In preparing for the two talks by our keynote speaker Dr. Thomas Jay Oord (Northwest Nazarene University), I checked YouTube for previous lectures and found an address Dr. Oord gave at Oxford University. It turned out to be quite similar to the two part series Oord presented at the Misfits conference, except the conference version included some additional comments, including an elaboration on Oord’s position on miracles.

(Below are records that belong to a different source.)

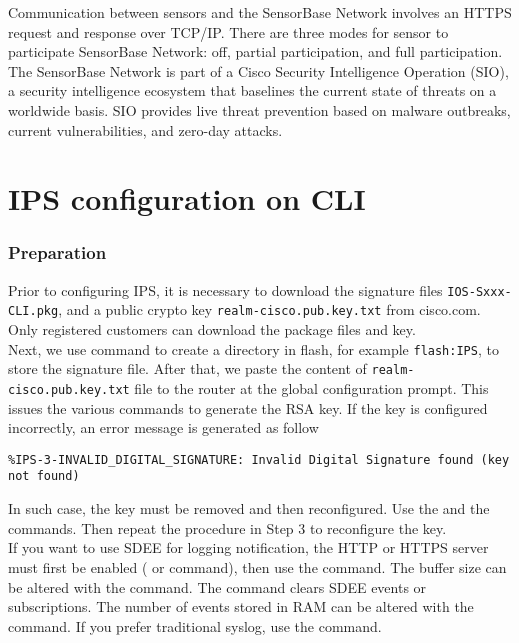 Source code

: Communication between sensors and the SensorBase Network involves an HTTPS request and response over TCP/IP. There are three modes for sensor to participate SensorBase Network: off, partial participation, and full participation.\\

The SensorBase Network is part of a Cisco Security Intelligence Operation (SIO), a security intelligence ecosystem that baselines the current state of threats on a worldwide basis. SIO provides live threat prevention based on malware outbreaks, current vulnerabilities, and zero-day attacks.


\section{IPS configuration on CLI}

\subsubsection{Preparation}

Prior to configuring IPS, it is necessary to download the signature files \verb|IOS-Sxxx-CLI.pkg|, and a public crypto key \verb|realm-cisco.pub.key.txt| from cisco.com. Only registered customers can download the package files and key.\\

Next, we use  command to create a directory in flash, for example \verb|flash:IPS|, to store the signature file. After that, we paste the content of \verb|realm-cisco.pub.key.txt| file to the router at the global configuration prompt. This issues the various commands to generate the RSA key. If the key is configured incorrectly, an error message is generated as follow

\begin{verbatim}
%IPS-3-INVALID_DIGITAL_SIGNATURE: Invalid Digital Signature found (key not found)
\end{verbatim}

In such case, the key must be removed and then reconfigured. Use the  and the  commands. Then repeat the procedure in Step 3 to reconfigure the key.\\

If you want to use SDEE for logging notification, the HTTP or HTTPS server must first be enabled ( or  command), then use the  command. The buffer size can be altered with the  command. The  command clears SDEE events or subscriptions. The number of events stored in RAM can be altered with the  command. If you prefer traditional syslog, use the  command.\\

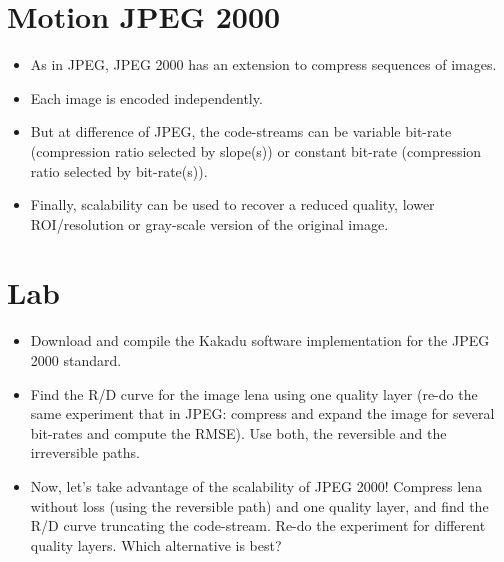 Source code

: \section{Motion JPEG 2000}
\begin{itemize}
\item As in JPEG, JPEG 2000 has an extension \cite{j2k-part3} to
  compress sequences of images.
\item Each image is encoded independently.
\item But at difference of JPEG, the code-streams can be variable
  bit-rate (compression ratio selected by slope(s)) or constant
  bit-rate (compression ratio selected by bit-rate(s)).
\item Finally, scalability can be used to recover a reduced quality,
  lower ROI/resolution or gray-scale version of the original image. 
\end{itemize}
\begin{center}
\end{center}

\section*{Lab}
\begin{itemize}
\item Download and compile the Kakadu software implementation for the
  JPEG 2000 standard.
\item Find the R/D curve for the image lena using one quality layer
  (re-do the same experiment that in JPEG: compress and expand
  the image for several bit-rates and compute the RMSE). Use both, the
  reversible and the irreversible paths.
\item Now, let's take advantage of the scalability of JPEG 2000!
  Compress lena without loss (using the reversible path) and one
  quality layer, and find the R/D curve truncating the
  code-stream. Re-do the experiment for different quality
  layers. Which alternative is best?
\end{itemize}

I had heard of Thomas Jay Oord before. Gabriel mentioned his concepts of essential kenosis and uncontrolling love. A brief internet search showed Oord’s academic work with process thought, the intersection of science and religion, and theodicy. In short, my opinion of Dr. Oord is that he lays his theodicy on the bedrock of his commitment to process thought. While his commitment to process thought was itself left largely unaddressed at the conference, conclusions that seem controversial to me were made without adequately addressing the premises. It may be that I am being overly critical here; Oord’s talk was on theodicy, not process theism. But by the same token, Oord attempts in his theodicy to criticize much of the prior Christian tradition, which creates an interesting situation. While rejecting the classical Christian picture of theism — impassibility, creatio ex nihilo, primary and secondary causality, the analogia entis — Oord seems to think he can offer meaningful criticism of classical Christian theodicy, which seems misguided to me from the beginning.

Sacrifice of Isaac (Caravaggio)

However, just as Oord cannot criticize the whole classical theistic tradition in only two lectures on theodicy, neither can I offer a complete rejoinder in a blog post or two. I will simply offer some brief responses to some of the assertions that Oord’s theodicy seems to depend upon.

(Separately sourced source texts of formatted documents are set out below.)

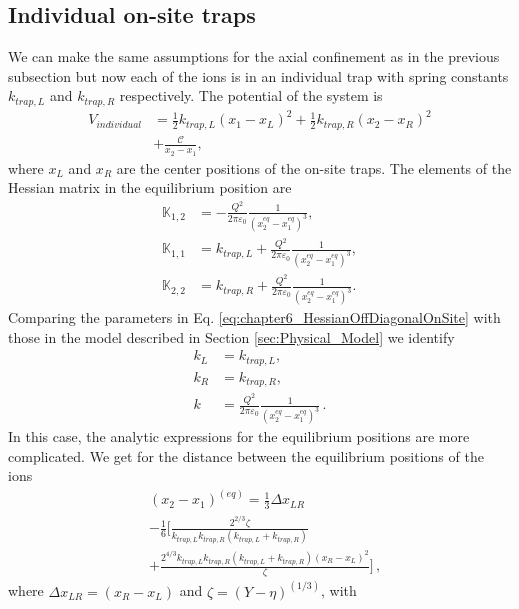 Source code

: \subsection{Individual on-site traps}
%
%
%
We can make the same assumptions for the axial confinement as in the previous subsection but now each of the ions is in an individual trap with spring constants $k_{trap,L}$ and $k_{trap,R}$ respectively. The potential of the system is
%
\begin{align}
    V_{individual} &= \frac{1}{2}k_{trap,L}\left(x_1 -x_L\right)^2 +\frac{1}{2}k_{trap, R}\left(x_2 -x_R\right)^2 \nonumber \\&+ \frac{\mathcal{C}}{x_2-x_1},
\end{align}
%
where $x_L$ and $x_R$ are the center positions of the on-site traps. The elements of the Hessian matrix in the equilibrium position are
%
\begin{align}
  \mathbb{K}_{1,2} &= -\frac{Q^2}{2\pi\varepsilon_0}\frac{1}{(x_2^{eq}-x_1^{eq})^3},\nonumber
  \\
  \mathbb{K}_{1,1} &= k_{trap,L} + \frac{Q^2}{2\pi\varepsilon_0}\frac{1}{(x_2^{eq}-x_1^{eq})^3},\nonumber
  \\
  \mathbb{K}_{2,2} &= k_{trap,R} + \frac{Q^2}{2\pi\varepsilon_0}\frac{1}{(x_2^{eq}-x_1^{eq})^3}.
  \label{eq:chapter6_HessianOffDiagonalOnSite}
\end{align}
%
Comparing the parameters in Eq. \eqref{eq:chapter6_HessianOffDiagonalOnSite} with those in the model described in Section \ref{sec:Physical_Model} we identify
\begin{align}
  k_L &= k_{trap,L},\nonumber\\
  k_R &= k_{trap,R},\nonumber\\
  k &= \frac{Q^2}{2\pi\varepsilon_0}\frac{1}{(x_2^{eq}-x_1^{eq})^3}\,.
\end{align}
%
In this case, the analytic expressions for the equilibrium positions are more complicated. We get for the distance between the equilibrium positions of the ions
%
\begin{align}
  &(x_2 - x_1)^{(eq)} = \frac{1}{3} \Delta x_{LR}\nonumber\\
  &- \frac{1}{6}\Big[ \frac{2^{2/3}\zeta}{k_{trap,L} k_{trap,R} (k_{trap,L} + k_{trap,R})}\nonumber\\
  &+ \frac{2^{4/3} k_{trap,L} k_{trap,R} (k_{trap,L} + k_{trap,R}) (x_R-x_L)^2}{\zeta} \Big]\,,
\end{align}
%
where $\Delta x_{LR} = (x_R-x_L)$ and $\zeta = \left( Y - \eta \right)^{(1/3)}$, with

Dr. Oord defines evil as anything that, when all things are considered, makes the world worse than it might have been. I would argue that on this definition of evil alone, classical theodicies can be vindicated. However, the difference is that where the classical theologian is seemingly more willing to acknowledge that we do not know all things (for example, we do not claim to comprehend the divine essence, where the semi-Arian Eunomious famously asserted that he could), Oord is apparently more comfortable with claiming to be able to weigh, consider, and value “all things” sufficiently to straightforwardly answer the problem of evil. What would it mean to consider all things and make a judgment as to the world’s value (good or evil)? Creation is other than God; as the transcendent Good in Himself, for God to create necessarily entails actualizing a world — whether or not this is conceived in time (Aristotle, for example, denied creation in time), it must be conceived ontologically, according to the classical view, which Oord appears to nod at in conceding that God is in some sense a “necessary cause” — that is other (and thereby ontologically less) than Himself. Creation is less than God. What is more, we can easily imagine a state of affairs that is or seems more pleasant than the current (or any) stage in history. (Really this is itself the problem of theodicy.) It seems that God has created a world that is worse than it might have been. But does it follow that the world is evil?

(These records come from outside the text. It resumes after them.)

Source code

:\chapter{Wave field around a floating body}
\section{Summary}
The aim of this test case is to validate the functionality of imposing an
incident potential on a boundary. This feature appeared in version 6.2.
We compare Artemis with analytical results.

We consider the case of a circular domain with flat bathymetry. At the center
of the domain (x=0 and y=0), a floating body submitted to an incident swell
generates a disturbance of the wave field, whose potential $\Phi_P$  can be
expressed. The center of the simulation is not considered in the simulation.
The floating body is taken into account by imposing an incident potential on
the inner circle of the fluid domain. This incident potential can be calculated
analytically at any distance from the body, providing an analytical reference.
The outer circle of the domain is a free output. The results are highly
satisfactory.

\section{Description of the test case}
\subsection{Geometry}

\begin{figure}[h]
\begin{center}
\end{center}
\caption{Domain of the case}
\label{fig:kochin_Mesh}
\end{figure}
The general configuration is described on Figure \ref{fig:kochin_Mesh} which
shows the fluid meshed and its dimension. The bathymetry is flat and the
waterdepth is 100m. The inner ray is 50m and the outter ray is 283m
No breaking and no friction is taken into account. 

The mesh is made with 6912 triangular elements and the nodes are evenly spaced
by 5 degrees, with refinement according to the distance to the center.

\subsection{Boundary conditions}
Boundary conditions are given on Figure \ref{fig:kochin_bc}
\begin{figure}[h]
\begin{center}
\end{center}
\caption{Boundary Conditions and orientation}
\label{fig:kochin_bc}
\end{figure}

Dr. Oord’s portrayal of historical theodicy also struck me as problematic. As representatives for the seven or so live options he presents, only two of them can be straightforwardly associated with authors older than one century, and these are the God of Calvinism, for Whom there is no distinction between will and permission; and the deist ‘god’ of Voltaire, a cosmic mechanic hardly representative of the Christian God of transcendent “necessary being”. Oord coyly attempts to implicate Aquinas in the equivocal theological language of Derrida; but Aquinas famously held not to equivocal nor univocal, but analogical language of God. With the patristic consensus, Aquinas taught that our most certain knowledge of God is apophatic: we know God mostly through what He is not. Oord later follows a similar path when he considers the implications of God as incorporeal. We know that God does not have a body. What is the Divine Spirit? What positive semantic content could we construct about it? The cataphatic project is inevitably more risky than the apophatic, and for Christian thought reaches its pinnacle in the revealed doctrine of the Trinity. If Oord wishes to represent a Christian theodicy, why does he not draw from the deep wells that we had before the rise of process thought? Where is Irenaeus and his theodicy of soul-making? Augustine and the metaphysics of the privatio boni? Gregory of Nyssa and the theology of freedom? Aquinas and his metaphysical emphasis on the divine goodness? It is difficult for me to believe that Oord’s talk contained sufficient continuity with Christian thought as a whole so as to reasonably claim status as a Christian theodicy.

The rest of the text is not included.